■ **DATA FOR THIS TASK**:
....

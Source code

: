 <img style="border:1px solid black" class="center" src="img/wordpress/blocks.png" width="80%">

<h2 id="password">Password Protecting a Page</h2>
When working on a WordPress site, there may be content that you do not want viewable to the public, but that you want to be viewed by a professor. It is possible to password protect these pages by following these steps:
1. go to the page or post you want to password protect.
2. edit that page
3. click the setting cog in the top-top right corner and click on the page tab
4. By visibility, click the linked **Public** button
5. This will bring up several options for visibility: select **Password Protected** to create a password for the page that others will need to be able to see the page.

....

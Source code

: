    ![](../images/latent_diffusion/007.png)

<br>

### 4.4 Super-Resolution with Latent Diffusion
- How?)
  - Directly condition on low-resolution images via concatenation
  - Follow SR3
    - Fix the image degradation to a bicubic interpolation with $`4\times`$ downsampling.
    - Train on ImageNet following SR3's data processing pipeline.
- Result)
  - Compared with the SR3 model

....

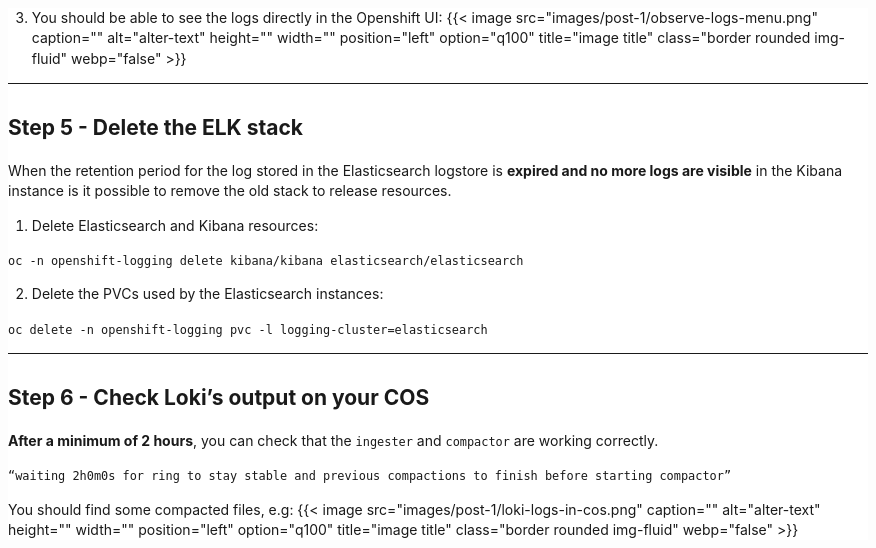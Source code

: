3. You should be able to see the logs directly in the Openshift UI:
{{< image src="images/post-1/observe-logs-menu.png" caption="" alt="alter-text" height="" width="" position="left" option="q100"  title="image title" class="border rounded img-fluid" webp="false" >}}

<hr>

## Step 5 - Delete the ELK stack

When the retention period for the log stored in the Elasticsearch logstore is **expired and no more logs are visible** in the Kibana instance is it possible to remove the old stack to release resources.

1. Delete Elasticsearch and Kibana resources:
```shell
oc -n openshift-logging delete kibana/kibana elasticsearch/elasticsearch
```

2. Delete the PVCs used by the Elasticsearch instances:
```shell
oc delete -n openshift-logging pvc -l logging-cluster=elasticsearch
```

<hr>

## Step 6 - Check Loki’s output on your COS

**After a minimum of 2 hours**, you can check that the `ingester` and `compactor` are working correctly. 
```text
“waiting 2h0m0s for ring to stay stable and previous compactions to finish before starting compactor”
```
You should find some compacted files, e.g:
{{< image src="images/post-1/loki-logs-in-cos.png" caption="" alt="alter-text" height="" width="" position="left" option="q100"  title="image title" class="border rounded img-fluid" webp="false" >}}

....

■ **TASK TO COMPLETE**: Only the lines above from the one with "1. go to the" through the one with "4. By visibility, click" should be duplicated, character for character.

■ **RESULT OF THIS TASK**:
1. go to the page or post you want to password protect.
2. edit that page
3. click the setting cog in the top-top right corner and click on the page tab
4. By visibility, click the linked **Public** button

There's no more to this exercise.